### INSTRUCTIONS TO FOLLOW:
Lines in which "This" appears should be pulled from the data below.

── DATA TO EXAMINE ──

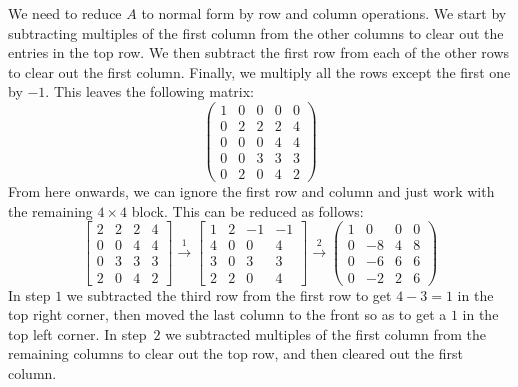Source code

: \documentclass{amsart}
\newcommand{\bbm}       {\left[\begin{matrix}}
\newcommand{\ebm}       {\end{matrix}\right]}
\newcommand{\tm}        {\times}
\newcommand{\xra}       {\xrightarrow}
\renewcommand{\:}{\colon}
\theoremstyle{definition}
\renewenvironment{solution}{\SolutionAtEnd}{\endSolutionAtEnd}
\begin{document}
\begin{solution}
 We need to reduce $A$ to normal form by row and column operations.
 We start by subtracting multiples of the first column from the other
 columns to clear out the entries in the top row.  We then subtract
 the first row from each of the other rows to clear out the first
 column.  Finally, we multiply all the rows except the first one by
 $-1$.  This leaves the following matrix:
 \[ \left( \begin{array}{c|cccc}
             1 &  0 &  0 &  0 &  0 \\ \hline
             0 &  2 &  2 &  2 &  4 \\
             0 &  0 &  0 &  4 &  4 \\
             0 &  0 &  3 &  3 &  3 \\
             0 &  2 &  0 &  4 &  2 \end{array}\right)
 \]
 From here onwards, we can ignore the first row and column and just
 work with the remaining $4\tm 4$ block.  This can be reduced as
 follows: 
 \[ \bbm  2 &  2 &  2 &  4 \\
          0 &  0 &  4 &  4 \\
          0 &  3 &  3 &  3 \\
          2 &  0 &  4 &  2 \ebm \xra{1}
    \bbm  1 &  2 & -1 & -1 \\
          4 &  0 &  0 &  4 \\
          3 &  0 &  3 &  3 \\
          2 &  2 &  0 &  4 \ebm \xra{2}
    \left(\begin{array}{c|ccc}
          1 &  0 &  0 &  0 \\\hline
          0 & -8 &  4 &  8 \\
          0 & -6 &  6 &  6 \\
          0 & -2 &  2 &  6 \end{array}\right)
 \]
 In step $1$ we subtracted the third row from the first row to get
 $4-3=1$ in the top right corner, then moved the last column to the
 front so as to get a $1$ in the top left corner.  In step~$2$ we
 subtracted multiples of the first column from the remaining columns
 to clear out the top row, and then cleared out the first column.


\end{solution}
\end{document}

───

### RESPONSE BELOW:
 $-1$.  This leaves the following matrix:
 work with the remaining $4\tm 4$ block.  This can be reduced as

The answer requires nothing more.